» **Entries provided**
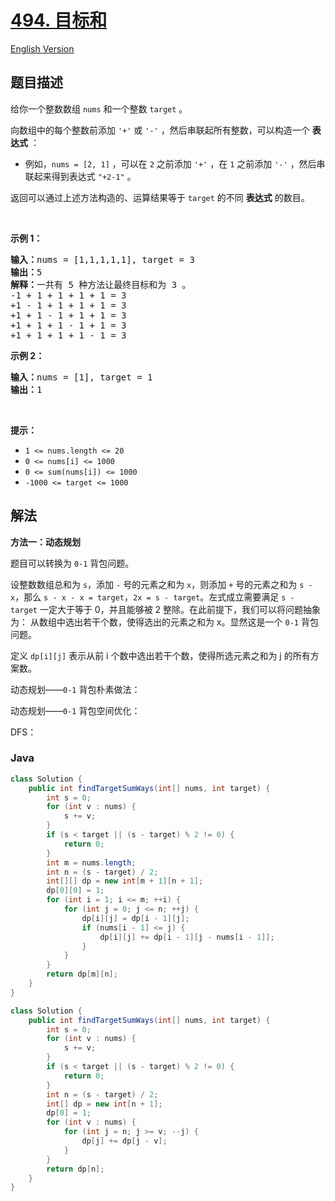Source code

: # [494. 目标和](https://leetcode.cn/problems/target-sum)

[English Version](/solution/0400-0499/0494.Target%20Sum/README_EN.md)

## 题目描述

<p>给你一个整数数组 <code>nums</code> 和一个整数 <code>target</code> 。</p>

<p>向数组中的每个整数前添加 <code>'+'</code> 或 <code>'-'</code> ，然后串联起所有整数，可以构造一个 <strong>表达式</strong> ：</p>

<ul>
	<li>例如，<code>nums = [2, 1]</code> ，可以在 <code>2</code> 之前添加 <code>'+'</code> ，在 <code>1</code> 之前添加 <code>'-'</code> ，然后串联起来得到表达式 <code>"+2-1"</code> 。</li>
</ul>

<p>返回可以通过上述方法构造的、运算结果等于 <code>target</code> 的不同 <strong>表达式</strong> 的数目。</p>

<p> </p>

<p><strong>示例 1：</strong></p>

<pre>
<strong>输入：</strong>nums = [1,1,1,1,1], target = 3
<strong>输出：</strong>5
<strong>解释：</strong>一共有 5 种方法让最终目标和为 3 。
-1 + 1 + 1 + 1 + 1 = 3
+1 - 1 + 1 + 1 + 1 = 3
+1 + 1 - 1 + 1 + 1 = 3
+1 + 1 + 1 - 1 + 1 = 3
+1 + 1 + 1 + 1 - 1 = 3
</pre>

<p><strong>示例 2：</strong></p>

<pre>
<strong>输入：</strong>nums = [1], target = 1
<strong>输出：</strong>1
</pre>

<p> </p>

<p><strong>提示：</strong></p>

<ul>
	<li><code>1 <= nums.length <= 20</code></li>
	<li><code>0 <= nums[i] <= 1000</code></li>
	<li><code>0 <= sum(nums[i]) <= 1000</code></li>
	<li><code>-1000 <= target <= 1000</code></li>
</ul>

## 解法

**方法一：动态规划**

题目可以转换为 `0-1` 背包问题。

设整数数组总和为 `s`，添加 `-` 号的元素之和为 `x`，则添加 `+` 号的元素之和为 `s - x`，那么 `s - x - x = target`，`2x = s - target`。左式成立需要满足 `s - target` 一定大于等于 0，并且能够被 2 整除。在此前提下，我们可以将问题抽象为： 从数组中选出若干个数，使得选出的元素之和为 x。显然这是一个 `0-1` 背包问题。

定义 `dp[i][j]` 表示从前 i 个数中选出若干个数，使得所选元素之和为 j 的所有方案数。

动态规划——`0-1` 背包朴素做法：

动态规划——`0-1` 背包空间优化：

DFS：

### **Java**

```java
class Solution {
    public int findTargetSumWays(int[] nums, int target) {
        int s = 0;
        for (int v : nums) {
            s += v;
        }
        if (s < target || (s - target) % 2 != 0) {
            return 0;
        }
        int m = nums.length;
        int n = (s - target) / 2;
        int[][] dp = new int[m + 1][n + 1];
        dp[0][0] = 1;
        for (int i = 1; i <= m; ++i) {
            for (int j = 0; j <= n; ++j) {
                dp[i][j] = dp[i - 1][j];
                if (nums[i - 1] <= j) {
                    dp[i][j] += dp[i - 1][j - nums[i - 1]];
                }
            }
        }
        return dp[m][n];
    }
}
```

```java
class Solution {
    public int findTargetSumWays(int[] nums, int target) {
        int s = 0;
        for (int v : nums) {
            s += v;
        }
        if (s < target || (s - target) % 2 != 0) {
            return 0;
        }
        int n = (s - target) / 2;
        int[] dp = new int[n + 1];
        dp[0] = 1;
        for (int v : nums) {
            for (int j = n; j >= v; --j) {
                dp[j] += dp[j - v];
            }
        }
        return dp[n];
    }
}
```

...

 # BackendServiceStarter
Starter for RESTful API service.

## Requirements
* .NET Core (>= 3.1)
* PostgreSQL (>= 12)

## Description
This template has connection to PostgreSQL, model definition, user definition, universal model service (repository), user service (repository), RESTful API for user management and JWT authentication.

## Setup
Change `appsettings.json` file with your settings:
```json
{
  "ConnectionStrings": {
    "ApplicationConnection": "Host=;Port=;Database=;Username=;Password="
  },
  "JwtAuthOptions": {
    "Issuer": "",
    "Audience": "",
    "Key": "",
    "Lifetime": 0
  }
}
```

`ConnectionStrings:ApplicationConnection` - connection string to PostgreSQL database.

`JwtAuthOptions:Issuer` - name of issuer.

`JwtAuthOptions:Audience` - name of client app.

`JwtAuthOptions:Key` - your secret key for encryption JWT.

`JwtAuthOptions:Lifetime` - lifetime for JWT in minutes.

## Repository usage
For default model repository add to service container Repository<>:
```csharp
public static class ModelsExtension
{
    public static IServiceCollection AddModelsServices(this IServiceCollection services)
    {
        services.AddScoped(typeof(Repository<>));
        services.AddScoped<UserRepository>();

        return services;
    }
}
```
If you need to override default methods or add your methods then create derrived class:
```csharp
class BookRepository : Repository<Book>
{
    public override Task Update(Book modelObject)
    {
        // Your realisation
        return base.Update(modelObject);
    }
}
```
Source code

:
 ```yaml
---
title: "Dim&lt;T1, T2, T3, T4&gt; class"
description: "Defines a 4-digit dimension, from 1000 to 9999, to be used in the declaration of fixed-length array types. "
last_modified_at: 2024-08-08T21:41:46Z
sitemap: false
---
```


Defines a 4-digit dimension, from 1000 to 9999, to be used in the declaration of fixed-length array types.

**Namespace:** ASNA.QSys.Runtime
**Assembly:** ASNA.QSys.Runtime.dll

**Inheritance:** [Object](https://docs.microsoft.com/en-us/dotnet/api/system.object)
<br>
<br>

---

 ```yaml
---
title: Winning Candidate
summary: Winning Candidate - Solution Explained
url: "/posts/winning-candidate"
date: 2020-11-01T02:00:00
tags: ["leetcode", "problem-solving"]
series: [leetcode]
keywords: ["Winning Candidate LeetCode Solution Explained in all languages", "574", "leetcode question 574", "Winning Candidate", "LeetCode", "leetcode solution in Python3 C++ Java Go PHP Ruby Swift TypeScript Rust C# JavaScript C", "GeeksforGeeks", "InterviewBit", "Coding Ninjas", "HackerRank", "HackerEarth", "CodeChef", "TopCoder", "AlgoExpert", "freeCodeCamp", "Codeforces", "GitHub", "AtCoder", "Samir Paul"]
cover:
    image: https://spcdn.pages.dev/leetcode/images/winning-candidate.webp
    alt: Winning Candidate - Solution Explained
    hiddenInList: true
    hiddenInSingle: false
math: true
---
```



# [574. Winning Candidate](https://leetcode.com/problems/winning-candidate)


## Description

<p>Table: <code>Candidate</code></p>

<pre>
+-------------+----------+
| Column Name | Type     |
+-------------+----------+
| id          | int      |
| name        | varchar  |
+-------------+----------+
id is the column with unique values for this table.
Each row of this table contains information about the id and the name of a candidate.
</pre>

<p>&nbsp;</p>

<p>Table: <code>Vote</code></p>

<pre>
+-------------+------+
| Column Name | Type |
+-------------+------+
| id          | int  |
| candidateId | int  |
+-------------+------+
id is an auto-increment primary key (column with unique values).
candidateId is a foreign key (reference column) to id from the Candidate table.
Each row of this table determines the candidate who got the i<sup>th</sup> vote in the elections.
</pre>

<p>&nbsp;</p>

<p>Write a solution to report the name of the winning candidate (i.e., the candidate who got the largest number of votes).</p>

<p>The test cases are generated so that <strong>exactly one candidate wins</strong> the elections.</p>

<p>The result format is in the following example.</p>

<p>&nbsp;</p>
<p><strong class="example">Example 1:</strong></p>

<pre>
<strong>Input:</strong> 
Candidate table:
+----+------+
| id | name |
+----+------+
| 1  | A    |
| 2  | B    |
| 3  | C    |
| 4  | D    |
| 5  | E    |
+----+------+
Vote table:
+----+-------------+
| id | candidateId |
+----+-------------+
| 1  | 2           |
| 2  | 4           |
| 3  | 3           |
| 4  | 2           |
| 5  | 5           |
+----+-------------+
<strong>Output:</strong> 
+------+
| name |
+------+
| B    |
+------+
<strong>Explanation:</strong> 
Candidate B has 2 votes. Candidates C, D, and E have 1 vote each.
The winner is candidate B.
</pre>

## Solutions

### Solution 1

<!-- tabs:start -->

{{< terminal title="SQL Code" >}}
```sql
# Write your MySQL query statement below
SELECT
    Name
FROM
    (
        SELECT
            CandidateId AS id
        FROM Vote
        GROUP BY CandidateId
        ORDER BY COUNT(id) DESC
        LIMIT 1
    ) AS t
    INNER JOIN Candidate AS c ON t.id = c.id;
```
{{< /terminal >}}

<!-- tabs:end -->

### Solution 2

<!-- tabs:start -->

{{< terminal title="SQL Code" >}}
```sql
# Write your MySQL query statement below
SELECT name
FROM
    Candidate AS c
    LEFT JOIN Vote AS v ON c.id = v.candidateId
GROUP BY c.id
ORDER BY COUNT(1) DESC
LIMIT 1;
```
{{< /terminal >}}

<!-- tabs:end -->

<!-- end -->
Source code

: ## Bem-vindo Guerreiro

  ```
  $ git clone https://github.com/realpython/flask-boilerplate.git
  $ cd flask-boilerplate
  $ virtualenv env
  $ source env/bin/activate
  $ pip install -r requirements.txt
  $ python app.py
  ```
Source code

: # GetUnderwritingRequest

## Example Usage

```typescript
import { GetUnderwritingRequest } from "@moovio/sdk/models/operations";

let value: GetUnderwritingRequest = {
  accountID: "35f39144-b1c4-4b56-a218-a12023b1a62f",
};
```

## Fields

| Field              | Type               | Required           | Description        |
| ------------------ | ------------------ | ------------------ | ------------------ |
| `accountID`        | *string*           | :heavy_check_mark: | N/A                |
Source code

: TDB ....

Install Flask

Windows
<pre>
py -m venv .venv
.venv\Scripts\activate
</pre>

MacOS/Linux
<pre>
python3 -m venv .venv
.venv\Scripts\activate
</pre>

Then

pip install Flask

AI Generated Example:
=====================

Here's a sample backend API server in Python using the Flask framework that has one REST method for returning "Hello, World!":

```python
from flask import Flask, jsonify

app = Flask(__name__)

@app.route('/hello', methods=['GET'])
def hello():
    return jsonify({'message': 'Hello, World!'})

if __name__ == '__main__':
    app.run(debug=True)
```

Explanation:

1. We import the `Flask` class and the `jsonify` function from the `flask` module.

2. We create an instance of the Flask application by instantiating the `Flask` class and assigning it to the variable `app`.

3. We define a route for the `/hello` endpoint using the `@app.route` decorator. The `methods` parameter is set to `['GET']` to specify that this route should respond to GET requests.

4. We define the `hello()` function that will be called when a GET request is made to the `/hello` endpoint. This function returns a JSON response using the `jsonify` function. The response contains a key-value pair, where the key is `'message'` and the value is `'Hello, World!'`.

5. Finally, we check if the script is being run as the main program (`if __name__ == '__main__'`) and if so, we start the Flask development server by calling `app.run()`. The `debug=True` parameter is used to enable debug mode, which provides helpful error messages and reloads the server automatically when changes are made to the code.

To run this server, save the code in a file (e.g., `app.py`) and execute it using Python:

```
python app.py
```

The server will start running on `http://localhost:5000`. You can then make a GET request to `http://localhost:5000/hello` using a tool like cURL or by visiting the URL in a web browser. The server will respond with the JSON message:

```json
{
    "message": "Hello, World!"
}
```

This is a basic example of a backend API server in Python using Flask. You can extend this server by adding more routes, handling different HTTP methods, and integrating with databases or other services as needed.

» **Work request**
Say only how many lines above contain "when", with no other words.

» **Finished exercise**
2